GEGGL Insider Filing: President Kleinman Receives Restricted Stock; Holdings Adjusted
Rhea-AI Filing Summary
Adam M. Kleinman, President and director of Great Elm Group, Inc. (ticker: GEGGL), reported two transactions in common stock in September 2025. On September 19, 2025 he was awarded 22,977 restricted shares, one-quarter of which vested immediately and the remainder vest in equal annual installments on September 20th each year through September 20, 2028, contingent on continued employment.

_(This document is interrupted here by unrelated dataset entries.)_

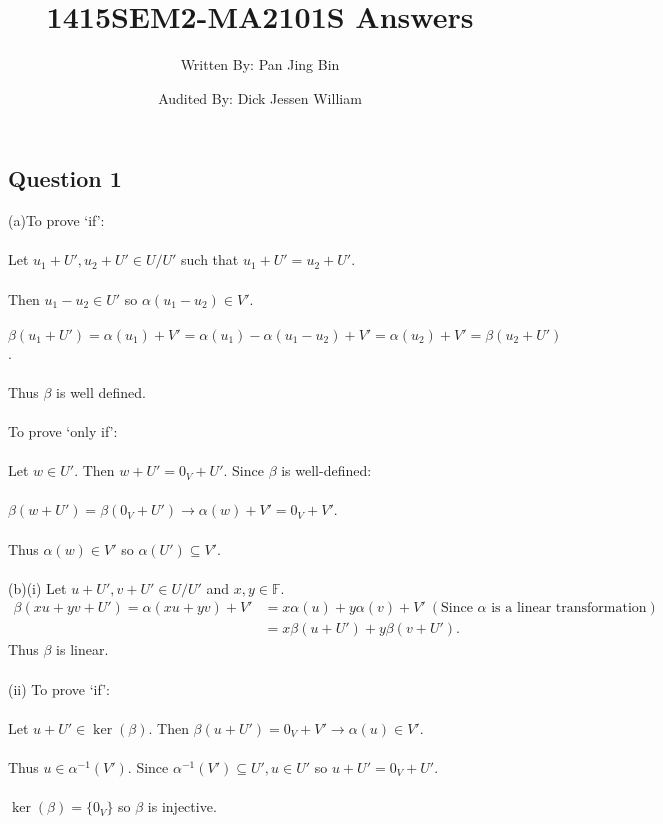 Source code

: \documentclass{article}
\title{1415SEM2-MA2101S Answers}
\author{Written By: Pan Jing Bin}
\date{Audited By: Dick Jessen William}
\begin{document}
\maketitle
\subsection*{Question 1}
(a)To prove `if':\\\\
Let $u_1 + U',u_2 + U' \in U/U'$ such that $u_1+U' = u_2+U'$.\\\\
Then $u_1-u_2 \in U'$ so $\alpha(u_1-u_2) \in V'.$\\\\
$\beta(u_1+U') = \alpha(u_1) + V' = \alpha(u_1) - \alpha(u_1-u_2) + V' = \alpha(u_2) + V' = \beta(u_2 + U')$.\\\\
Thus $\beta$ is well defined.\\\\
To prove `only if':\\\\
Let $w\in U'$. Then $w+U' = 0_V + U'$. Since $\beta$ is well-defined:\\\\
$\beta(w+U') = \beta(0_V + U') \to \alpha(w) + V' = 0_V + V'$.\\\\
Thus $\alpha(w) \in V'$ so $\alpha(U')\subseteq V'$.\\\\
(b)(i) Let $u+U',v+U'\in U/U'$ and $x,y\in \mathbb{F}$.
\begin{align*}
\beta(xu + yv + U') = \alpha(xu+yv) + V'  &= x\alpha(u) + y\alpha(v) + V' \ (\text{Since } \alpha \text{ is a linear transformation})\\ &= x\beta(u+U') + y\beta(v+U').
\end{align*}
Thus $\beta$ is linear.\\\\
(ii) To prove `if':\\\\
Let $u+U' \in \ker(\beta)$. Then $\beta(u+U') = 0_V + V' \to \alpha(u) \in V'$.\\\\
Thus $u\in\alpha^{-1}(V')$. Since $\alpha^{-1}(V')\subseteq U', u\in U'$ so $u+U' = 0_V + U'$.\\\\
$\ker(\beta) = \{0_V\}$ so $\beta$ is injective.\\\\
\end{document}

On September 23, 2025 the form reports a net share settlement of 18,313 restricted shares in connection with vesting, reported at a price of $2.80. Following the September 19 award his beneficial ownership was reported as 603,707 shares, and after the September 23 transaction his holdings were reported as 585,394 shares. The filing states the net settlement is exempt under Rule 16b-3.
Positive
- Restricted stock award of 22,977 shares granted, increasing reported beneficial ownership to 603,707 shares
- One-quarter vested immediately on grant date, providing immediate alignment with the company
Negative
- Net settlement of 18,313 shares on 09/23/2025 reduced reported holdings to 585,394 shares
- Transaction recorded at $2.80 per share, indicating shares were disposed of in the net settlement
Insights
TL;DR: Routine insider equity award with standard multi-year vesting and subsequent net share settlement for vested awards.
The filing shows a common executive compensation pattern: a restricted stock grant with immediate partial vesting and scheduled annual vesting through 2028, aligning future compensation with continued service. The net share settlement of vested awards on September 23, 2025 reduced reported beneficial ownership from 603,707 to 585,394 shares; the filing cites Rule 16b-3 exemption for such settlements. This disclosure is administrative and customary for executives receiving restricted stock.
TL;DR: Transactions are administrative and non-cash in nature; limited immediate market impact disclosed.
The reported award of 22,977 restricted shares (9/19/2025) and the net settlement of 18,313 shares (9/23/2025) change the insider's reported stake from 603,707 to 585,394 shares. The 9/23 transaction is recorded at $2.80 per share; the form does not present cash proceeds or reason beyond being an exempt net settlement under Rule 16b-3. For investors, these are routine insider compensation entries rather than signals of material corporate events.